The study introduces polymer double-wire-grid polarizers fabricated via nanoimprint lithography, offering enhanced performance and cost-effectiveness over silicon-based devices in the terahertz range.

Findings

Over twice the TM transmittance compared to silicon polarizers

Degree of polarization exceeds 98% from 0.1 to 16 THz

Extinction ratio above 65.4 dB at 4.2 THz

Abstract

Terahertz polarizers are essential for advanced spectroscopic systems but face challenges like low transmission, short bandwidths and low extinction ratios.
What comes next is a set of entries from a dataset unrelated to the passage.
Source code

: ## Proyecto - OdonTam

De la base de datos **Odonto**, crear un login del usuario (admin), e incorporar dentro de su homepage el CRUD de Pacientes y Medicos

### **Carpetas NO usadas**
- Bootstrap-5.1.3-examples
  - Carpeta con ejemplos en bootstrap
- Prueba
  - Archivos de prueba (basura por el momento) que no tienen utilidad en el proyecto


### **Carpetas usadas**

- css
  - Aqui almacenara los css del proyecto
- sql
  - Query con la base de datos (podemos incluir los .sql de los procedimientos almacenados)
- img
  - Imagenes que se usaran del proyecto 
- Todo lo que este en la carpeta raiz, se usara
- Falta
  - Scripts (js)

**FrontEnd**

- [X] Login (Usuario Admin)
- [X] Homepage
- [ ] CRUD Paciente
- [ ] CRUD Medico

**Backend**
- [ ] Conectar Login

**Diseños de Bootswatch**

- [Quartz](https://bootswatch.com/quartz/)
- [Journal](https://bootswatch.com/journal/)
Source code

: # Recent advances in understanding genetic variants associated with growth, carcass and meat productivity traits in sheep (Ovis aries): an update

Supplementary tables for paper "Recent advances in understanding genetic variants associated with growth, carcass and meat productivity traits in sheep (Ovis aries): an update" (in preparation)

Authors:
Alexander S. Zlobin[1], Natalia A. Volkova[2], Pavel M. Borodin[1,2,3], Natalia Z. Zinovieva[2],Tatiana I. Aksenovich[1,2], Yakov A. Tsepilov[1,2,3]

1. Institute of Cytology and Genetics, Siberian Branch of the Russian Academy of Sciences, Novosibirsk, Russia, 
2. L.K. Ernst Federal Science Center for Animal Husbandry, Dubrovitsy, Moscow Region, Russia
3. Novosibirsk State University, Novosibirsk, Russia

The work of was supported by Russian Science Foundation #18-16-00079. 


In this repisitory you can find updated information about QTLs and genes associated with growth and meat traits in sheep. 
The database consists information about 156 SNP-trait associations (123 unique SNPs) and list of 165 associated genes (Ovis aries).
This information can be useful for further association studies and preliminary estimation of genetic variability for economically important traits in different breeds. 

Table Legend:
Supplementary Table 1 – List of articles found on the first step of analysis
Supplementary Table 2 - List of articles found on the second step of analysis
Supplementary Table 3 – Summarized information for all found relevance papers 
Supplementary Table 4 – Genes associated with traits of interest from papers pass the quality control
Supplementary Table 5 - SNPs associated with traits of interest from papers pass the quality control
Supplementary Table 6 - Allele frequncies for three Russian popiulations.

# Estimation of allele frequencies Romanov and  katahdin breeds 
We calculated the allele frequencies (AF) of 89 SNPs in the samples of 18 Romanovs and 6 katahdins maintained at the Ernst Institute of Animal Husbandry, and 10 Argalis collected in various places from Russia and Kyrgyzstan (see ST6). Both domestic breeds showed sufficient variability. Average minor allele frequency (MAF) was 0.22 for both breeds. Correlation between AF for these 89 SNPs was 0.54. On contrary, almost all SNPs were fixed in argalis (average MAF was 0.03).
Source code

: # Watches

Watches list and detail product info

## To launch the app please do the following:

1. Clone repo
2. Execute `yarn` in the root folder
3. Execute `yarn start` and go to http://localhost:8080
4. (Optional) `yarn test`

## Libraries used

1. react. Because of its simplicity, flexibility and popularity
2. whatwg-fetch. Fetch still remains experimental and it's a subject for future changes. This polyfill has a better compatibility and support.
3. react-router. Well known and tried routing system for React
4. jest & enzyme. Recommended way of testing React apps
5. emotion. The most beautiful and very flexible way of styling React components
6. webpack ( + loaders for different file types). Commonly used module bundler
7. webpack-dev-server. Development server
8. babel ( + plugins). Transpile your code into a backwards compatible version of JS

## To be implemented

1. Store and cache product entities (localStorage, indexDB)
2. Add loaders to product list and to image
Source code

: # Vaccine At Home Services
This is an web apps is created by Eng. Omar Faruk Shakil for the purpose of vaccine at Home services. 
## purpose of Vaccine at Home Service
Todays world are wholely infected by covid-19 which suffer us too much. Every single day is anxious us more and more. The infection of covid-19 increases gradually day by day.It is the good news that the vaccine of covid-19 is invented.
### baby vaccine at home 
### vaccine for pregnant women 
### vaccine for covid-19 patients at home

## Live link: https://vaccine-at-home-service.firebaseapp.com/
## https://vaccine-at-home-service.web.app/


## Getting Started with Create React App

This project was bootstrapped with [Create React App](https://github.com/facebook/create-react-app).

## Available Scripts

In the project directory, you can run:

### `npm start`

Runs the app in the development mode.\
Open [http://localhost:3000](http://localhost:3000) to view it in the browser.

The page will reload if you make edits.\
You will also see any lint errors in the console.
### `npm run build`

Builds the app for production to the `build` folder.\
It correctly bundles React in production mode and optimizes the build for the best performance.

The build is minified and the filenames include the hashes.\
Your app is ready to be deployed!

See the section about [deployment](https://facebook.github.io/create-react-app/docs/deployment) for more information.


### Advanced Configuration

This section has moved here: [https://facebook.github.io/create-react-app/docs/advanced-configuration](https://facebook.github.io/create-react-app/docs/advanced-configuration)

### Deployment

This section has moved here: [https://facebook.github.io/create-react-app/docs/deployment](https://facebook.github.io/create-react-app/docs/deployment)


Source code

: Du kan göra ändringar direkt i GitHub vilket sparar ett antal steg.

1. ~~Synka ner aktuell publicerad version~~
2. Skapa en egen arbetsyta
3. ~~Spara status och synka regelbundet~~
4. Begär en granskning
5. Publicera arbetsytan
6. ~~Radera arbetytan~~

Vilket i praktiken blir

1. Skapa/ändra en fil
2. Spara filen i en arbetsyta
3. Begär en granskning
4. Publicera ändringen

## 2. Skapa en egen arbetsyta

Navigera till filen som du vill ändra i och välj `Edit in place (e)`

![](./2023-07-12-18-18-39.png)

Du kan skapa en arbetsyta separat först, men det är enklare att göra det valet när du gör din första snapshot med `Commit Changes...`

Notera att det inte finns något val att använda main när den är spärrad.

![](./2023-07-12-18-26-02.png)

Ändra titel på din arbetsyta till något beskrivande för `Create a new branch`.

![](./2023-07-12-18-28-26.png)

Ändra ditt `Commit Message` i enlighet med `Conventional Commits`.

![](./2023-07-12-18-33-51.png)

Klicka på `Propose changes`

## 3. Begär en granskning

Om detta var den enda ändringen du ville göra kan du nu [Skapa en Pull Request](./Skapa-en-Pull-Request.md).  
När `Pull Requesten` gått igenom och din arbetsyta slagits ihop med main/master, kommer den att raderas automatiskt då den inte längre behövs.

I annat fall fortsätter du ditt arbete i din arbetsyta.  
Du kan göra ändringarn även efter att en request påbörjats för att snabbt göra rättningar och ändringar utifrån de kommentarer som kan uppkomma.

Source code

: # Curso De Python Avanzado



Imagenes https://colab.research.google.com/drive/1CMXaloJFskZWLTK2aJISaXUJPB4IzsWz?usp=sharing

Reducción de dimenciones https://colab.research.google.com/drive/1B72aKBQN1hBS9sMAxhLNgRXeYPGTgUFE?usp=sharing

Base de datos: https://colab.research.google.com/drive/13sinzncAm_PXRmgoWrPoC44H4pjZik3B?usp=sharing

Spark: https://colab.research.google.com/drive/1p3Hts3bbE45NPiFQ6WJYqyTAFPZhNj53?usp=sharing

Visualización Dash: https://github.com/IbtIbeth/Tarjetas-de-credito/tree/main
This study demonstrates the development of ultrabroadband THz polarizers using nanoimprint lithography, achieving high performance through double-wire-grid polarizer (DWGP) structures on cyclic olefin copolymer (COC) substrates. Compared to silicon-based alternatives, the polymer DWGPs demonstrated over twice the TM-polarized transmittance across the 0.1 - 25 THz range. The degree of polarization exceeded 98% in a 0.1-16 THz range, with a maximum extinction ratio above 65.4 dB at 4.2 THz. Simultaneous characterization of materials using THz time-domain spectroscopy (THz-TDS) and Fourier-transform infrared spectroscopy (FTIR) covered extended frequency ranges of 0.1 - 40 THz and 0.9 - 20 THz, respectively. Nanofabricated polymer DWGP revealed the superior optical properties, including enhanced TM transmittance and reduced TE leakage when compared to Si DWGP. Additionally, the fabricated polymer polarizers showcased cost-effectiveness, scalability, and durability, offering a sustainable alternative to conventional Si-based polarizers. The significant developments demonstrated in this study position polymer-based DWGPs as significant components for THz imaging, sensing, and wireless communication systems, paving the way for next-generation technologies.